Lo que no sabemos es si nuestra reacción ante la barbaridad machista está a la altura de las circunstancias. Probemos a cambiar el sujeto del titular. Supongamos por un momento que, en vez de ser 60 mujeres asesinadas por ser mujeres, fuesen 60 políticos, periodistas, farmacéuticos, maestros, sacerdotes, futbolistas o sindicalistas asesinados o asesinadas por el mero hecho de serlo. Más aún, pensemos en la aparición de una violencia de género inversa en la que ellas fueran las asesinas y ellos los asesinados. Y ahora, imaginen la reacción y pregúntense si sería exactamente la misma.

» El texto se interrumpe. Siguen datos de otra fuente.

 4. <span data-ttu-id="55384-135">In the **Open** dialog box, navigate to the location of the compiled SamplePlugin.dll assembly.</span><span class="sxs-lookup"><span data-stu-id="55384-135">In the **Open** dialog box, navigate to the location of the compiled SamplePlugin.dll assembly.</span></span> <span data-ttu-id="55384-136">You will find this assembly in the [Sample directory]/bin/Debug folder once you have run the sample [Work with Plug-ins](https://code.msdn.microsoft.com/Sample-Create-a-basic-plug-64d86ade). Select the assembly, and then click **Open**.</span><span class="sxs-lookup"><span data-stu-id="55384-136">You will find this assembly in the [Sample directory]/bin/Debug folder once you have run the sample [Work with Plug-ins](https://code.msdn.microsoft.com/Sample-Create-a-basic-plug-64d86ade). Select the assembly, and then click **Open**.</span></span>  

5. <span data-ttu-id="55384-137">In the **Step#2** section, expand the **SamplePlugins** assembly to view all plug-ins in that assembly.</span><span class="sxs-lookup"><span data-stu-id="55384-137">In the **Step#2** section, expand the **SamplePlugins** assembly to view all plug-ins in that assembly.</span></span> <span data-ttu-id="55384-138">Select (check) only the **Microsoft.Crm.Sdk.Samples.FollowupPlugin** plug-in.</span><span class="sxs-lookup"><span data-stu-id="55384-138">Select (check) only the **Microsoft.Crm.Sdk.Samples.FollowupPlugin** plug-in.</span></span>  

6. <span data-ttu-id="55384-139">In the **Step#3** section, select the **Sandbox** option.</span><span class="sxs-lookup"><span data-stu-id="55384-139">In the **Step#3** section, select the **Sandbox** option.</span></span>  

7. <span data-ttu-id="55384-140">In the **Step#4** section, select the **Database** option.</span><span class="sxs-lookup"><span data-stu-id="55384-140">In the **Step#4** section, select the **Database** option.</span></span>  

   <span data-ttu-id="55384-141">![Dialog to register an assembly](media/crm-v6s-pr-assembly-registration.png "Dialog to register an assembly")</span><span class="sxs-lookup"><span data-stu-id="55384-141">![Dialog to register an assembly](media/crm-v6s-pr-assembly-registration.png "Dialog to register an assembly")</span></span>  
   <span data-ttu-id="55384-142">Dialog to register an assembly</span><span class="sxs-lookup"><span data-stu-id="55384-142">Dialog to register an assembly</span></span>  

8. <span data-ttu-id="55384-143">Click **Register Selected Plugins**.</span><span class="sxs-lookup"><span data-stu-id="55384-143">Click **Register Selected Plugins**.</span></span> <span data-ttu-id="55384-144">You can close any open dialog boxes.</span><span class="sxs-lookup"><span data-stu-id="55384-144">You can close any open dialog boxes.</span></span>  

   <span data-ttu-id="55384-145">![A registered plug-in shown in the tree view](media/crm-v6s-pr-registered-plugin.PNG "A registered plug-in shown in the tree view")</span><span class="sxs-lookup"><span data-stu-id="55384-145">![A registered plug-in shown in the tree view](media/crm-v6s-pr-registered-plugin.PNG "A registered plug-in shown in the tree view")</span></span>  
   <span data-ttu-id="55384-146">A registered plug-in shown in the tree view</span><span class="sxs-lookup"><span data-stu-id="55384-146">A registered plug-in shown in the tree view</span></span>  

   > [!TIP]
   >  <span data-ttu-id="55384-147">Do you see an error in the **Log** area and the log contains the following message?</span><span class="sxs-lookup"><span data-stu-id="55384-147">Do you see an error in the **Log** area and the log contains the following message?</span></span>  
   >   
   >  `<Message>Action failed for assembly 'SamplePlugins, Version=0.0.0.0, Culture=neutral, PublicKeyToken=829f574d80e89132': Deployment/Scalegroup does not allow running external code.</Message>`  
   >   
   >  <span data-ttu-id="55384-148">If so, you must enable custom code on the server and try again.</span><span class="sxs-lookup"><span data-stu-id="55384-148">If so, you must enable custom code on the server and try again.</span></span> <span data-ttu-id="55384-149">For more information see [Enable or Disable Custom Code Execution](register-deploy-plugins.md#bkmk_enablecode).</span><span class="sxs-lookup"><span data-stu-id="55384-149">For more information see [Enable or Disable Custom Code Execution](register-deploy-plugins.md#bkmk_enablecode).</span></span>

Y no sucede sólo con la violencia. En nuestro país, alcanzada desde hace décadas la igualdad legal entre hombres y mujeres, los datos oficiales nos muestran que las mujeres sufren mayores índices de paro, se ocupan en los trabajos más precarios, cobran sueldos menores respecto a compañeros varones que hacen exactamente el mismo trabajo, ven frustrado con más frecuencia que ellos su ascenso profesional y soportan, incluso en las parejas que se declaran más igualitarias, una mayor carga en las tareas domésticas. También lo soportamos como inexorable, consideramos que el tiempo cerrará las simas que separan los sexos y, en la espera, la discriminación permanece, cuando no se agranda.

Estas otras formas de maltrato incruento no son causa directa, desde luego, pero forman parte del mismo ecosistema machista que resiste el paso de la historia y en el que brotan también los asesinos. Y mientras no las erradiquemos y no cambiemos la mirada sobre ellas seguirán cimentando el imaginario en el que el maltratador se sentirá dueño de su pareja hasta disponer de su vida.